Book IX - Chapter V - How Sir Launcelot came to the court and heard of La Cote Male Taile, and how he followed after him, and how La Cote Male Taile was prisoner.
HERE leave we off a while of this tale, and speak we of Sir Launcelot du Lake, that when he was come to the court of King Arthur, then heard he tell of the young knight La Cote Male Taile, how he slew the lion, and how he took upon him the adventure of the black shield, the which was named at that time the hardiest adventure of the world. So God me save, said Sir Launcelot unto many of his fellows, it was shame to all the noble knights to suffer such a young knight to take such adventure upon him for his destruction; for I will that ye wit, said Sir Launcelot, that that damosel Maledisant hath borne that shield many a day for to seek the most proved knights, and that was she that Breuse Saunce Pite took that shield from her, and after Tristram de Liones rescued that shield from him and gave it to the damosel again, a little afore that time that Sir Tristram fought with my nephew Sir Blamore de Ganis, for a quarrel that was betwixt the King of Ireland and him. Then many knights were sorry that Sir La Cote Male Taile was gone forth to that adventure. Truly, said Sir Launcelot, I cast me to ride after him. And within seven days Sir Launcelot overtook La Cote Male Taile, and then he saluted him and the damosel Maledisant. And when Sir Mordred saw Sir Launcelot, then he left their fellowship; and so Sir Launcelot rode with them all a day, and ever that damosel rebuked La Cote Male Taile; and then Sir Launcelot answered for him, then she left off, and rebuked Sir Launcelot.

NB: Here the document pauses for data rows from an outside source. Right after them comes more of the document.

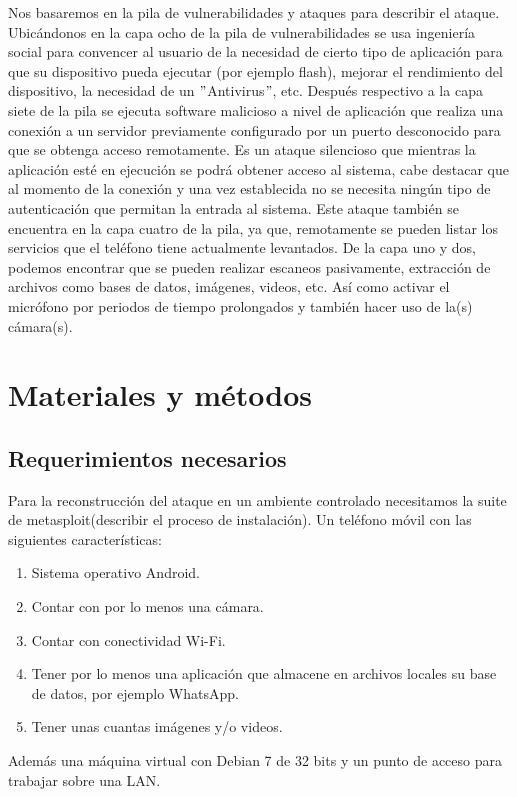 \documentclass[12pt,twocolumn]{report}
\begin{document}
Nos basaremos en la pila de vulnerabilidades y ataques para describir el ataque. Ubicándonos en la capa ocho de la pila de 
vulnerabilidades se usa ingeniería social para 
convencer al usuario de la necesidad de cierto tipo de aplicación para que su dispositivo pueda ejecutar (por ejemplo flash), 
mejorar el rendimiento del dispositivo, la necesidad de un $"$Antivirus$"$, etc. Después respectivo a la capa siete de la pila 
se ejecuta software malicioso a nivel de aplicación que realiza una conexión a un servidor previamente configurado por un puerto 
desconocido para que se obtenga acceso remotamente. Es un ataque silencioso que mientras la aplicación esté en ejecución se podrá
obtener acceso al sistema, cabe destacar que al momento de la conexión y una vez establecida no se necesita ningún tipo de 
autenticación que permitan la entrada al sistema. Este ataque también se encuentra en la capa cuatro de la pila, ya que, 
remotamente se pueden listar los servicios que el teléfono tiene actualmente levantados. De la capa uno y dos, podemos encontrar 
que se pueden realizar escaneos pasivamente, extracción de archivos como bases de datos, imágenes, videos, etc. Así como activar
el micrófono por periodos de tiempo prolongados y también hacer uso de la(s) cámara(s).

\section{Materiales y métodos}
\subsection{Requerimientos necesarios}
Para la reconstrucción del ataque en un ambiente controlado necesitamos la suite de metasploit(describir el proceso de 
instalación). Un teléfono móvil con las siguientes características:
\begin{enumerate}
\item Sistema operativo Android.
\item Contar con por lo menos una cámara.
\item Contar con conectividad Wi-Fi.
\item Tener por lo menos una aplicación que almacene en archivos locales su base de datos, por ejemplo WhatsApp.
\item Tener unas cuantas imágenes y/o videos.
\end{enumerate}

Además una máquina virtual con Debian 7 de 32 bits y un punto de acceso para trabajar sobre una LAN.
\end{document}
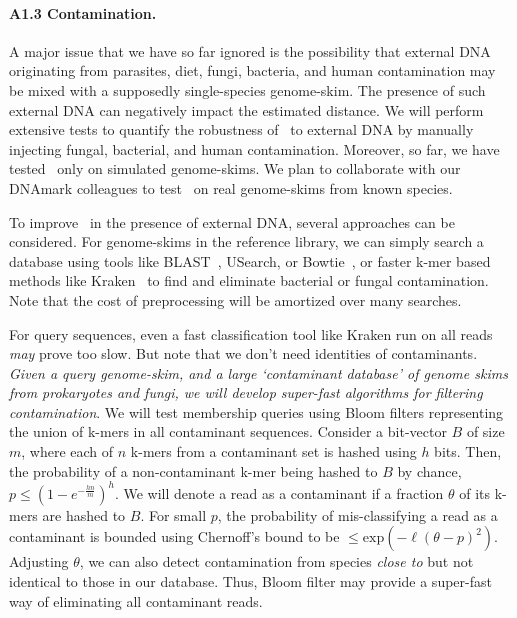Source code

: \paragraph{A1.3 Contamination.}
A major issue that we have so far ignored is 
the possibility that external DNA originating from parasites, diet, fungi, bacteria, and human contamination may be mixed 
with a supposedly single-species genome-skim.
The presence of such external DNA can negatively impact the estimated distance. 
We will perform extensive tests
to quantify the robustness of \skmer\ to 
external DNA by manually injecting
fungal, bacterial, and human contamination.
Moreover, so far, we have tested \skmer\  only on simulated genome-skims. 
We plan to collaborate with our DNAmark colleagues
to test \skmer\ on real genome-skims from known species. 

To improve \skmer\ in the presence of external DNA,
several approaches can be considered.
For genome-skims in the reference library,
we can simply search a database using tools like BLAST~\cite{blast}, USearch\cite{usearch}, or Bowtie~\cite{Langmead2012a}, or faster k-mer based methods like Kraken~\cite{Kraken}  to find and eliminate bacterial or fungal contamination.
Note that the cost of preprocessing will be amortized over many searches.

For query sequences, even a fast classification tool like Kraken run
on all reads \textit{may} prove too slow.  But note that we don't need
identities of contaminants.  \emph{Given a query genome-skim, and a
  large `contaminant database' of genome skims from prokaryotes and
  fungi, we will develop super-fast algorithms for filtering
  contamination}.  We will test membership queries using Bloom filters
representing the union of k-mers in all contaminant
sequences. Consider a bit-vector $B$ of size $m$, where each of $n$
k-mers from a contaminant set is hashed using $h$ bits. Then, the
probability of a non-contaminant k-mer being hashed to $B$ by chance,
$p \le (1-e^{-\frac{hn}{m}})^h$. We will denote a read as a
contaminant if a fraction $\theta$ of its k-mers are hashed to
$B$. For small $p$, the probability of mis-classifying a read as a
contaminant is bounded using Chernoff's bound to be
$\le\text{exp}(-\ell(\theta-p)^2)$.  Adjusting $\theta$, we can also
detect contamination from species {\em close to} but not identical to
those in our database.  Thus, Bloom filter may provide a super-fast
way of eliminating all contaminant reads.

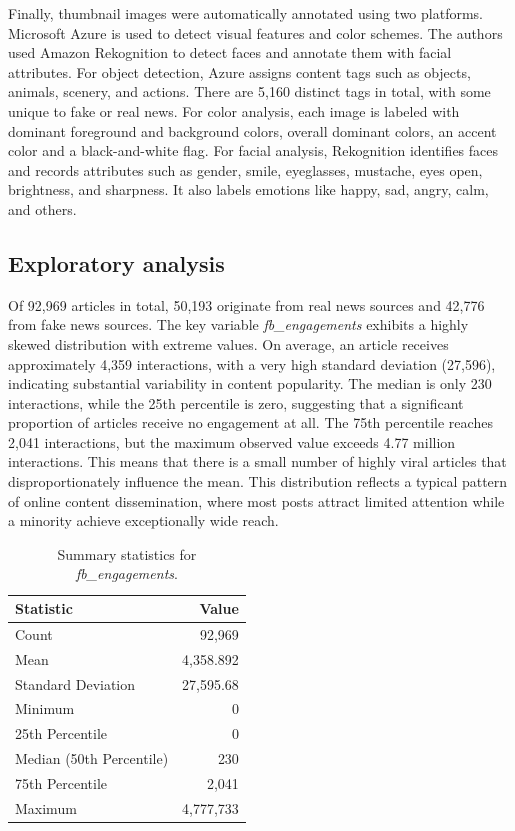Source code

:\documentclass[a4paper,twoside,12pt]{book}
\begin{document}
	Finally, thumbnail images were automatically annotated using two platforms. Microsoft Azure is used to detect visual features and color schemes. The authors used Amazon Rekognition to detect faces and annotate them with facial attributes. For object detection, Azure assigns content tags such as objects, animals, scenery, and actions. There are 5,160 distinct tags in total, with some unique to fake or real news. For color analysis, each image is labeled with dominant foreground and background colors, overall dominant colors, an accent color and a black-and-white flag. For facial analysis, Rekognition identifies faces and records attributes such as gender, smile, eyeglasses, mustache, eyes open, brightness, and sharpness. It also labels emotions like happy, sad, angry, calm, and others.
	
	\subsection*{Exploratory analysis}
	
	Of 92,969 articles in total, 50,193 originate from real news sources and 42,776 from fake news sources. The key variable \textit{fb\_engagements} exhibits a highly skewed distribution with extreme values. On average, an article receives approximately 4,359 interactions, with a very high standard deviation (27,596), indicating substantial variability in content popularity. The median is only 230 interactions, while the 25th percentile is zero, suggesting that a significant proportion of articles receive no engagement at all. The 75th percentile reaches 2,041 interactions, but the maximum observed value exceeds 4.77 million interactions. This means that there is a small number of highly viral articles that disproportionately influence the mean. This distribution reflects a typical pattern of online content dissemination, where most posts attract limited attention while a minority achieve exceptionally wide reach.
	
	\begin{table}[h!]
		\centering
		\caption{Summary statistics for \textit{fb\_engagements}.}
		\vspace{0.5em}
		\begin{tabular}{l r}
			\hline
			Statistic & Value \\
			\hline
			Count & 92,969 \\
			Mean & 4,358.892 \\
			Standard Deviation & 27,595.68 \\
			Minimum & 0 \\
			25th Percentile & 0 \\
			Median (50th Percentile) & 230 \\
			75th Percentile & 2,041 \\
			Maximum & 4,777,733 \\
			\hline
		\end{tabular}
	\end{table}
	
\end{document}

So this meantime Sir Tristram sent by a damosel a letter unto Sir Launcelot, excusing him of the wedding of Isoud la Blanche Mains; and said in the letter, as he was a true knight he had never ado fleshly with Isoud la Blanche Mains; and passing courteously and gentily Sir Tristram wrote unto Sir Launcelot, ever beseeching him to be his good friend and unto La Beale Isoud of Cornwall, and that Sir Launcelot would excuse him if that ever he saw her. And within short time by the grace of God, said Sir Tristram, that he would speak with La Beale Isoud, and with him right hastily. Then Sir Launcelot departed from the damosel and from Sir La Cote Male Taile, for to oversee that letter, and to write another letter unto Sir Tristram de Liones.
And in the meanwhile La Cote Male Taile rode with the damosel until they came to a castle that hight Pendragon; and there were six knights stood afore him, and one of them proffered to joust with La Cote Male Taile. And there La Cote Male Taile smote him over his horse's croup. And then the five knights set upon him all at once with their spears, and there they smote La Cote Male Taile down, horse and man. And then they alighted suddenly, and set their hands upon him all at once, and took him prisoner, and so led him unto the castle and kept him as prisoner.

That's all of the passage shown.